Activity: When you give the entries again, keep every word as it stands and drop the pictures.

Source material:
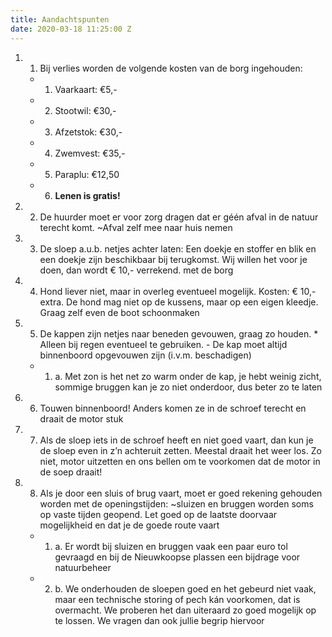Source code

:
 ```yaml
---
title: Aandachtspunten
date: 2020-03-18 11:25:00 Z
---
```


1. 1) Bij verlies worden de volgende kosten van de borg ingehouden:

    * 1. Vaarkaart: €5,-
    * 2. Stootwil: €30,-
    * 3. Afzetstok: €30,-
    * 4. Zwemvest: €35,-
    * 5. Paraplu: €12,50
    * 6. **Lenen is gratis!**

2. 2) De huurder moet er voor zorg dragen dat er géén afval in de natuur terecht komt.  ~Afval zelf mee naar huis nemen
3. 3) De sloep a.u.b. netjes achter laten: Een doekje en stoffer en blik en een doekje zijn beschikbaar bij terugkomst.  Wij willen het voor je doen,  dan wordt € 10,- verrekend. met de borg
4. 4) Hond liever niet, maar in overleg eventueel mogelijk. Kosten: € 10,- extra. De hond mag niet op de kussens, maar op een eigen kleedje. Graag zelf even de boot schoonmaken
5. 5) De kappen zijn netjes naar beneden gevouwen,  graag zo houden.  * Alleen bij regen eventueel te gebruiken. - De kap moet altijd binnenboord opgevouwen zijn (i.v.m. beschadigen)

    * 1. a. Met zon is het net zo warm onder de kap,  je hebt weinig zicht,  sommige bruggen kan je zo niet onderdoor, dus beter zo te laten

6. 6) Touwen binnenboord! Anders komen ze in de schroef terecht en draait de motor stuk
7. 7) Als de sloep iets in de schroef heeft en niet goed vaart, dan kun je de sloep even in z’n achteruit zetten. Meestal draait het weer los. Zo niet, motor uitzetten en ons bellen om te voorkomen dat de motor in de soep draait!
8. 8) Als je door een sluis of brug vaart, moet er goed rekening gehouden worden met de openingstijden:   ~sluizen en bruggen worden soms op vaste tijden geopend. Let goed op de laatste doorvaar mogelijkheid en dat je de goede route vaart
    * 1. a. Er wordt  bij sluizen en bruggen vaak een paar euro tol gevraagd en bij de Nieuwkoopse plassen een bijdrage voor natuurbeheer
    * 2. b. We onderhouden de sloepen goed en het gebeurd niet vaak, maar een technische storing of pech kán voorkomen, dat is overmacht. We proberen het dan uiteraard zo goed mogelijk op te lossen. We vragen dan ook jullie begrip hiervoor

Solution for this task:
Source code

:
 ```yaml
---
title: Aandachtspunten
date: 2020-03-18 11:25:00 Z
---
```


1. 1) Bij verlies worden de volgende kosten van de borg ingehouden:

    * 1. Vaarkaart: €5,-
    * 2. Stootwil: €30,-
    * 3. Afzetstok: €30,-
    * 4. Zwemvest: €35,-
    * 5. Paraplu: €12,50
    * 6. **Lenen is gratis!**

2. 2) De huurder moet er voor zorg dragen dat er géén afval in de natuur terecht komt.  ~Afval zelf mee naar huis nemen
3. 3) De sloep a.u.b. netjes achter laten: Een doekje en stoffer en blik en een doekje zijn beschikbaar bij terugkomst.  Wij willen het voor je doen,  dan wordt € 10,- verrekend. met de borg
4. 4) Hond liever niet, maar in overleg eventueel mogelijk. Kosten: € 10,- extra. De hond mag niet op de kussens, maar op een eigen kleedje. Graag zelf even de boot schoonmaken
5. 5) De kappen zijn netjes naar beneden gevouwen,  graag zo houden.  * Alleen bij regen eventueel te gebruiken. - De kap moet altijd binnenboord opgevouwen zijn (i.v.m. beschadigen)

    * 1. a. Met zon is het net zo warm onder de kap,  je hebt weinig zicht,  sommige bruggen kan je zo niet onderdoor, dus beter zo te laten

6. 6) Touwen binnenboord! Anders komen ze in de schroef terecht en draait de motor stuk
7. 7) Als de sloep iets in de schroef heeft en niet goed vaart, dan kun je de sloep even in z’n achteruit zetten. Meestal draait het weer los. Zo niet, motor uitzetten en ons bellen om te voorkomen dat de motor in de soep draait!
8. 8) Als je door een sluis of brug vaart, moet er goed rekening gehouden worden met de openingstijden:   ~sluizen en bruggen worden soms op vaste tijden geopend. Let goed op de laatste doorvaar mogelijkheid en dat je de goede route vaart
    * 1. a. Er wordt  bij sluizen en bruggen vaak een paar euro tol gevraagd en bij de Nieuwkoopse plassen een bijdrage voor natuurbeheer
    * 2. b. We onderhouden de sloepen goed en het gebeurd niet vaak, maar een technische storing of pech kán voorkomen, dat is overmacht. We proberen het dan uiteraard zo goed mogelijk op te lossen. We vragen dan ook jullie begrip hiervoor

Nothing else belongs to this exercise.